### Records ###
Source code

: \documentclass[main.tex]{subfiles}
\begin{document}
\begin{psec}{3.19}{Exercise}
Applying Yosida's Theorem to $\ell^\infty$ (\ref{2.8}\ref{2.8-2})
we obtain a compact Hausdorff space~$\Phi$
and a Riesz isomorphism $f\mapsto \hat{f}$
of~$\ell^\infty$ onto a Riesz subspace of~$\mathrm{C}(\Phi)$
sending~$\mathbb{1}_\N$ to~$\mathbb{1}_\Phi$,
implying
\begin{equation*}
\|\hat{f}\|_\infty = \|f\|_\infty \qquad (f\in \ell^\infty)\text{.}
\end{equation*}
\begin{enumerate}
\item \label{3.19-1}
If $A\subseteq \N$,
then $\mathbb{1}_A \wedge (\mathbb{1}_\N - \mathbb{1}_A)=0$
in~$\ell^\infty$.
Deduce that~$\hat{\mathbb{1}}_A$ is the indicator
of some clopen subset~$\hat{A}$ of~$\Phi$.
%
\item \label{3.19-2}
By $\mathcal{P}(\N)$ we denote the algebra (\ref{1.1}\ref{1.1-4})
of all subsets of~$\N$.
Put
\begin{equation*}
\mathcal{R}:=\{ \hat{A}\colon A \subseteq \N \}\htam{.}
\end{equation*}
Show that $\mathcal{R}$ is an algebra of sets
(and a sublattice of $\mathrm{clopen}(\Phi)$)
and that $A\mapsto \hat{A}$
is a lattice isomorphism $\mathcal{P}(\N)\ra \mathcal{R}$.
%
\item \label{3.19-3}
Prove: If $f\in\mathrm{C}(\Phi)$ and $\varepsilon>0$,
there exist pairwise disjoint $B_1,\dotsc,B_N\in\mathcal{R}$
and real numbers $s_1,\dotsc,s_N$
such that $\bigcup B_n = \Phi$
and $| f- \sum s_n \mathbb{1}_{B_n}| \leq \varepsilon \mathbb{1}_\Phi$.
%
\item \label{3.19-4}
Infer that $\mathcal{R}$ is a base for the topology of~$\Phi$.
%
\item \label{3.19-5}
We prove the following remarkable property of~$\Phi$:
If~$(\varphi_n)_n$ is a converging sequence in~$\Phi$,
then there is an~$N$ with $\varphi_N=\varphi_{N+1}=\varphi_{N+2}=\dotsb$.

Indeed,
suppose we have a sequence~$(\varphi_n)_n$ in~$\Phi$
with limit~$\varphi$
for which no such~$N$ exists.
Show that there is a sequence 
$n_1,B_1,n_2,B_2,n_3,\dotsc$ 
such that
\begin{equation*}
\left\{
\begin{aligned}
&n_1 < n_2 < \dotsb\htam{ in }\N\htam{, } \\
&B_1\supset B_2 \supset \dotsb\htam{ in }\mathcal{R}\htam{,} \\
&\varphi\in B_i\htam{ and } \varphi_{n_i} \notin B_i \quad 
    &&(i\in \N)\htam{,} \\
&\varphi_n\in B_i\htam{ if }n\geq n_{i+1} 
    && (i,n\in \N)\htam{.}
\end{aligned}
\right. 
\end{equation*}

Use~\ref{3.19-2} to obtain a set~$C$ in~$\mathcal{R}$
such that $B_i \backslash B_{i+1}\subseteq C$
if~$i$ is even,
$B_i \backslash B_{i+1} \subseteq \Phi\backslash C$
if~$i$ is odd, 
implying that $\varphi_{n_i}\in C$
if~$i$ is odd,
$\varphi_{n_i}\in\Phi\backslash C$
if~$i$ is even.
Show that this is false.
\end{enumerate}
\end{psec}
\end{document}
###
• Exercise brief: Look over the material above and show each line where "implying" appears.

• Output for this exercise:
implying
implying that $\varphi_{n_i}\in C$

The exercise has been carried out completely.